The output turned into an enormous, noisy dataset—over four million characters long. It included thousands of “findings,” but the signal-to-noise ratio was terrible. Semgrep flagged:

Every usage of memcpy that depended on a variable size (even if validated 5 lines up).
Generic “integer overflow potential” warnings on almost every arithmetic operation.
Style-based warnings about unsafe functions that are standard in driver development.

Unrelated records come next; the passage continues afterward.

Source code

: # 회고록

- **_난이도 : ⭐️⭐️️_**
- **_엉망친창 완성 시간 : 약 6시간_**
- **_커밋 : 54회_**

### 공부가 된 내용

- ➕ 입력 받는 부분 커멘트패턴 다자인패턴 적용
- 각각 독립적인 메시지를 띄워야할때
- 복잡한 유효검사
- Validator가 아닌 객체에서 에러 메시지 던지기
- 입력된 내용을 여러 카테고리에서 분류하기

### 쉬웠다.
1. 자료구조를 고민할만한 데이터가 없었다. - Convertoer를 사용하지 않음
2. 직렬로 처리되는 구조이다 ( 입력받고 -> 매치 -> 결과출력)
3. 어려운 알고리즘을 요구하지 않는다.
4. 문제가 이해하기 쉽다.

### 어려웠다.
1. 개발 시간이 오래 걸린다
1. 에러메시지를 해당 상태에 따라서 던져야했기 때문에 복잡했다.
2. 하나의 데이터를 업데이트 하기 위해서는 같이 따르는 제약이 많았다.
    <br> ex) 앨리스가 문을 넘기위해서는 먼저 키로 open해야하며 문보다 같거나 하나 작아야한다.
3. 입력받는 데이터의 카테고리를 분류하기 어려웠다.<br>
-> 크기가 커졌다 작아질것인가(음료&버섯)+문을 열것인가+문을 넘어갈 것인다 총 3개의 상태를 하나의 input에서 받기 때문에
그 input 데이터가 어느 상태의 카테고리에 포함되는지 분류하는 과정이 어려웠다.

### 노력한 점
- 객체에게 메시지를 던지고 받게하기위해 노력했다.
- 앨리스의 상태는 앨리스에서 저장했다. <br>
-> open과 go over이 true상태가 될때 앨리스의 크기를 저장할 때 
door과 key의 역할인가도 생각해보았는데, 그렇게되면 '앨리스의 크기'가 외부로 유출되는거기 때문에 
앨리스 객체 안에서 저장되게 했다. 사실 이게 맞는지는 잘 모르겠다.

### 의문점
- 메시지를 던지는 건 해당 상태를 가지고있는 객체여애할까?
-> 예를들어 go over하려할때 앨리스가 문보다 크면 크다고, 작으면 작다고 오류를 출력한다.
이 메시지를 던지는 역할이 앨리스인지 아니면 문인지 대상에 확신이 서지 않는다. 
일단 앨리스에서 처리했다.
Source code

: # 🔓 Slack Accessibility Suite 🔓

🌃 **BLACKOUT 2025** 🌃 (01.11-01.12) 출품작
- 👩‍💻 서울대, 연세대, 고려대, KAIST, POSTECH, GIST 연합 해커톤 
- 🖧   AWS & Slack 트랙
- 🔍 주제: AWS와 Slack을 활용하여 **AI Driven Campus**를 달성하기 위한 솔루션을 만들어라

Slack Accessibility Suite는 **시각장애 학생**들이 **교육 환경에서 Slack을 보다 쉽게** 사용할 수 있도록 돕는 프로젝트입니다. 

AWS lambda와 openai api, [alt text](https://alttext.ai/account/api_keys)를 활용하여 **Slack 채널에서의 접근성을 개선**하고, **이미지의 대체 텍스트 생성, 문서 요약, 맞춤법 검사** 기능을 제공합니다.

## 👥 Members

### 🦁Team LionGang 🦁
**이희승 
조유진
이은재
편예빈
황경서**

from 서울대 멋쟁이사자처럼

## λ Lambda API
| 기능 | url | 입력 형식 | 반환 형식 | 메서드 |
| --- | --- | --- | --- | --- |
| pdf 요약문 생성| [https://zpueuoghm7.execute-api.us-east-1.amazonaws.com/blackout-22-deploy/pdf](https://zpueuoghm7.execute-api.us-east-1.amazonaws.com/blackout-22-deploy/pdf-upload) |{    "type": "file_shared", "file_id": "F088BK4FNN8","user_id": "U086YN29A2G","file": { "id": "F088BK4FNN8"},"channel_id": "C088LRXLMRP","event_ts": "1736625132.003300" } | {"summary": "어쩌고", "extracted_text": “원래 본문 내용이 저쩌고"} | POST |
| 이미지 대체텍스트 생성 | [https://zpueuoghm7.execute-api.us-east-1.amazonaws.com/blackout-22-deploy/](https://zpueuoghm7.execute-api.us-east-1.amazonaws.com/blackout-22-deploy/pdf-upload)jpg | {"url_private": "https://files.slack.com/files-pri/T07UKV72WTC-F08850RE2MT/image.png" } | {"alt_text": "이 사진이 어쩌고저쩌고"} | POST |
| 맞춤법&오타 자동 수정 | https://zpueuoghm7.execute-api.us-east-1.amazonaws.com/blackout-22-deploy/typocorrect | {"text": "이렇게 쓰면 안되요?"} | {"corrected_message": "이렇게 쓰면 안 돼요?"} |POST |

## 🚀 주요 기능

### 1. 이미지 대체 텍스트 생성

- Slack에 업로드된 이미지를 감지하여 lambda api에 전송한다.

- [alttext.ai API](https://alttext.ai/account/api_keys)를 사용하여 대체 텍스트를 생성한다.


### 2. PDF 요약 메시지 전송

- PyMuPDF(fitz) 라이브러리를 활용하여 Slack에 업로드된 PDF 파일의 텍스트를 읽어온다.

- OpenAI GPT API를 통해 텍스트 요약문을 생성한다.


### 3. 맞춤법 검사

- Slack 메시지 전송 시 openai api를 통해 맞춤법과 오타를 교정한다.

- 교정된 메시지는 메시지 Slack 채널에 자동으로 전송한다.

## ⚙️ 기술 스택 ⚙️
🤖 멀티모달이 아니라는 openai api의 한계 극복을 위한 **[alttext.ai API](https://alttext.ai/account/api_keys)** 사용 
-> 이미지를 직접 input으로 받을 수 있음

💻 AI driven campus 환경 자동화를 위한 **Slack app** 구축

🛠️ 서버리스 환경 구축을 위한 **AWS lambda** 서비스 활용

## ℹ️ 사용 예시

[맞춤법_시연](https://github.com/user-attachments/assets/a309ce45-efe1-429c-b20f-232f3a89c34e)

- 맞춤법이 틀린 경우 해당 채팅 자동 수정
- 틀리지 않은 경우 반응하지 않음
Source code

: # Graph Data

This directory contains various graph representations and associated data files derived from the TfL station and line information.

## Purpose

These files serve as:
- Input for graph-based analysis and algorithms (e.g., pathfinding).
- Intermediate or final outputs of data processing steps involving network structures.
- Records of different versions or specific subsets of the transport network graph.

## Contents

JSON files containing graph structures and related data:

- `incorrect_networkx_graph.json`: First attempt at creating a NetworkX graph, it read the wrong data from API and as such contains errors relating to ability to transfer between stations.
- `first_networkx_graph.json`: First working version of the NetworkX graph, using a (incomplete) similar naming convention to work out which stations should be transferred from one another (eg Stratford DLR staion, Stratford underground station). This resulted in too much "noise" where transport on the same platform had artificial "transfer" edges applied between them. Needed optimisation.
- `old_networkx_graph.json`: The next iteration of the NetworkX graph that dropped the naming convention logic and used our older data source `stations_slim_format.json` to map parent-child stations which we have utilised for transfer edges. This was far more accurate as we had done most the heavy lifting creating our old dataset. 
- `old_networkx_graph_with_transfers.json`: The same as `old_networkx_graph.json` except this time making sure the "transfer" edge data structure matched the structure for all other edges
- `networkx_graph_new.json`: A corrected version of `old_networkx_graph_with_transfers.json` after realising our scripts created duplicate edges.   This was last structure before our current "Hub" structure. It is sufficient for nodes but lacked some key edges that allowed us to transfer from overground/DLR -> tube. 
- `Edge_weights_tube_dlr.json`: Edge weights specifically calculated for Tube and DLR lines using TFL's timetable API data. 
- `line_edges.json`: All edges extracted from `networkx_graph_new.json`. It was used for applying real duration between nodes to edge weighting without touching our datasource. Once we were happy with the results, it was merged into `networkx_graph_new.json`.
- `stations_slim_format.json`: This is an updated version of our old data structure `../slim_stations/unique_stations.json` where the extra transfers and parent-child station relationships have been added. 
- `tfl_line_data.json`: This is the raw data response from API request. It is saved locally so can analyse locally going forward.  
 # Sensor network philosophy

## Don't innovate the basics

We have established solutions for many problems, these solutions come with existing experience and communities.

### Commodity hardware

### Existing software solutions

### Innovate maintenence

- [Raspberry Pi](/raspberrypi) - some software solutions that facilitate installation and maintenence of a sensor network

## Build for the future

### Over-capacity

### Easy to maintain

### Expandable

The “AI Triage” Attempt (Claude 4.1 Opus)

Faced with thousands of leads, manually reviewing each one was unfeasible. We decided to use a powerful LLM to act as a “Tier 1 Analyst” to filter the noise.

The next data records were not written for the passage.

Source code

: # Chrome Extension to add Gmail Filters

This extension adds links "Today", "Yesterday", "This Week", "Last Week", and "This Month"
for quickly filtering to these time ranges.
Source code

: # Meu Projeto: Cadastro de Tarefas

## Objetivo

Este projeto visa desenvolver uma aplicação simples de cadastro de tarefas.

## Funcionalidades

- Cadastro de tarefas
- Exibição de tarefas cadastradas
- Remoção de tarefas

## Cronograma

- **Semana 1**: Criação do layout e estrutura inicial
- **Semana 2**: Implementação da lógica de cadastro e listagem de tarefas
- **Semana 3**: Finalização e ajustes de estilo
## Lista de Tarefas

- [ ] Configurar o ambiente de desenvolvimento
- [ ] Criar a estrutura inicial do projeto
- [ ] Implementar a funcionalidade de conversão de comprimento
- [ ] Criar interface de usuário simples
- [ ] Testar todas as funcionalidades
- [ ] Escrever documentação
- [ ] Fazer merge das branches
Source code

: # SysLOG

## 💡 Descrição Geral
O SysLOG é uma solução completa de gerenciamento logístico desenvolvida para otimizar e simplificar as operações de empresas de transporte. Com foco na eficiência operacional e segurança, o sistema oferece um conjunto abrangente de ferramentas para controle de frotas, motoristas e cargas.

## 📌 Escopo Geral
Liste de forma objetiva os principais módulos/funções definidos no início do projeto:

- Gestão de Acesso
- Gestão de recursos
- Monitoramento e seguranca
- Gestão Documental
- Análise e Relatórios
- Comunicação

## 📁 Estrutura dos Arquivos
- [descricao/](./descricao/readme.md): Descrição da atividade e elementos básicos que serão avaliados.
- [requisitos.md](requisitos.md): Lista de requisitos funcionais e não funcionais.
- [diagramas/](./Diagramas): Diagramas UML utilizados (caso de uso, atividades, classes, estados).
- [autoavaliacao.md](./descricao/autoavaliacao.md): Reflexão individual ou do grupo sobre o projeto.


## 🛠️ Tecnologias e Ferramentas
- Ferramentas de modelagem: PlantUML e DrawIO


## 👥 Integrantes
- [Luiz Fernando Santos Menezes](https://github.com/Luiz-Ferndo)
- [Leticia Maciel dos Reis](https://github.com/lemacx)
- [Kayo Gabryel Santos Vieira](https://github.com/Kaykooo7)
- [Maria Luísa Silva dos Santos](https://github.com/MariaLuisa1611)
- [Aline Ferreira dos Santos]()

We utilized Claude 4.1 Opus to process the Semgrep JSON output. The prompt instructed the model to:

Read the Semgrep finding.
Check Reachability: Determine if the flagged code was accessible from Guest-controlled vectors (I/O ports, VRAM, MMIO).
Validate: Check if sanitization logic existed in the surrounding code.
Classify: Mark findings as “unreachable,” “sanitized,” or “vulnerable.”

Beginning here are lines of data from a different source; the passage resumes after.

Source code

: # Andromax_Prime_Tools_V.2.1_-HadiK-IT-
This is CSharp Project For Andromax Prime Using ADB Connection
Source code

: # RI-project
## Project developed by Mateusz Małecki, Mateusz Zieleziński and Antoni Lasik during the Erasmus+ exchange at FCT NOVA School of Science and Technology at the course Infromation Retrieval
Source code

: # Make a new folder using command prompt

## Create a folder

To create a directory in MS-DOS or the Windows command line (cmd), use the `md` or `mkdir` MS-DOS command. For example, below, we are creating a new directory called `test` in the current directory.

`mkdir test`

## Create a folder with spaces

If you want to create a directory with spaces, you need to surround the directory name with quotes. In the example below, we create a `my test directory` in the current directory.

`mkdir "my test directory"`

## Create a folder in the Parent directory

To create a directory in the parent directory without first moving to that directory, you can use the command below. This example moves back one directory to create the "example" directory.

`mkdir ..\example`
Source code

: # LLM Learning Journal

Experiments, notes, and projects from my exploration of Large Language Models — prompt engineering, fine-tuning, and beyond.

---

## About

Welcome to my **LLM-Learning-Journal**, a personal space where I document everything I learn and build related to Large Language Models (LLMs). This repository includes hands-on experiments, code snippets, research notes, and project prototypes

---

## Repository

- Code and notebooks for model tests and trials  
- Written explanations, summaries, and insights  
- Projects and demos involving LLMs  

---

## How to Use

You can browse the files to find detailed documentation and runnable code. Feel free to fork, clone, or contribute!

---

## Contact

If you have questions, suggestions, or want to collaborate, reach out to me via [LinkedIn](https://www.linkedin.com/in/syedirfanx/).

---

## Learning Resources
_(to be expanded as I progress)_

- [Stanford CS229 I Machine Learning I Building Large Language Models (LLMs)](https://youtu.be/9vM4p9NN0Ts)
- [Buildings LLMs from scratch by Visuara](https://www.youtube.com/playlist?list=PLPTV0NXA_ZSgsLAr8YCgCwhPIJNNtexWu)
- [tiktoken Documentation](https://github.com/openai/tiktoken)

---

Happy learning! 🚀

The Failure of Context-Free Triage

Despite the sophisticated prompt, this workflow failed to uncover any critical bugs. We churned through hundreds of findings, only to end up with a folder full of irrelevant lead files:

Why did it fail?

Missing Context: The AI was analyzing individual code snippets provided by Semgrep or looking at functions in isolation. It couldn’t see the state of the device. For example, it would flag a missing check in a helper function, not realizing that the caller (three layers up the stack) had already sanitized the input.
False Confidence: The model was excellent at explaining why a specific Semgrep rule matched, but poor at judging exploitability. It frequently hallucinated that “input validation is missing” because it couldn’t see the validation logic in the header files or the main command dispatcher.
The “Linter” Trap: By feeding the AI Semgrep output, we biased it to think like a Linter. It focused on syntax patterns (like “using strcpy is bad”) rather than logic patterns (like “this integer wrap-around bypasses the bounds check”).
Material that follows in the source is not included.